Conway: Study needed before DADT repeal
02-24-2010 12:15 PM
The top officers of the Marine Corps and Navy said Wednesday that they oppose repealing the 17-year-old policy banning gays from serving openly in the military until a one-year study on its effects is completed by the Pentagon.
Marine Commandant Gen. James Conway and Navy Adm. Gary Roughead made the point during a budget hearing before the House Armed Services Committee.
“That needs to be done, because only with that information can we talk about the force we have,” Roughead said of the proposed study. “We need to proceed down that path.”
Defense Secretary Robert Gates called for the study earlier this month while voicing his personal support for the repeal of the policy, a flash point for some in the military.
Conway agreed with Roughhead, saying the “central issue” for the Marine Corps needs to be keeping the force ready to engage in ongoing military operations in Afghanistan.
“I would argue that we’ve done a pretty good job of bringing that to pass,” Conway said.
The testimony of the two officers comes one day after the top officers in the Army and Air Force weighed in on repealing “don’t ask, don’t tell.”
Gen.
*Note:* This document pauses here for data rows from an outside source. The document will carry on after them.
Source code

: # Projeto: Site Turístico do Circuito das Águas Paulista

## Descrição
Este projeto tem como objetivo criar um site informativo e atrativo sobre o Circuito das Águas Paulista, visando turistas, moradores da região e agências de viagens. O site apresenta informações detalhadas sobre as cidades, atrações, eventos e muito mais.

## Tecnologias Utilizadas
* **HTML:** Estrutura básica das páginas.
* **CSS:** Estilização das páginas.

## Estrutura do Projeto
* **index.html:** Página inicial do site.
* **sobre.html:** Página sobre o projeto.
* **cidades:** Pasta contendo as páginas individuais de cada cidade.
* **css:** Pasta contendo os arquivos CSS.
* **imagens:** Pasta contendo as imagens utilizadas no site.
George Casey, the Army chief of staff, told the Senate Armed Services Committee he had “serious concerns” about overturning the policy. He added that he does support a yearlong study, however.
Air Force Chief of Staff Gen. Norton Schwartz circled around the issue.
“This not the time to perturb the force … without careful deliberations,” Schwartz told the House Armed Services Committee.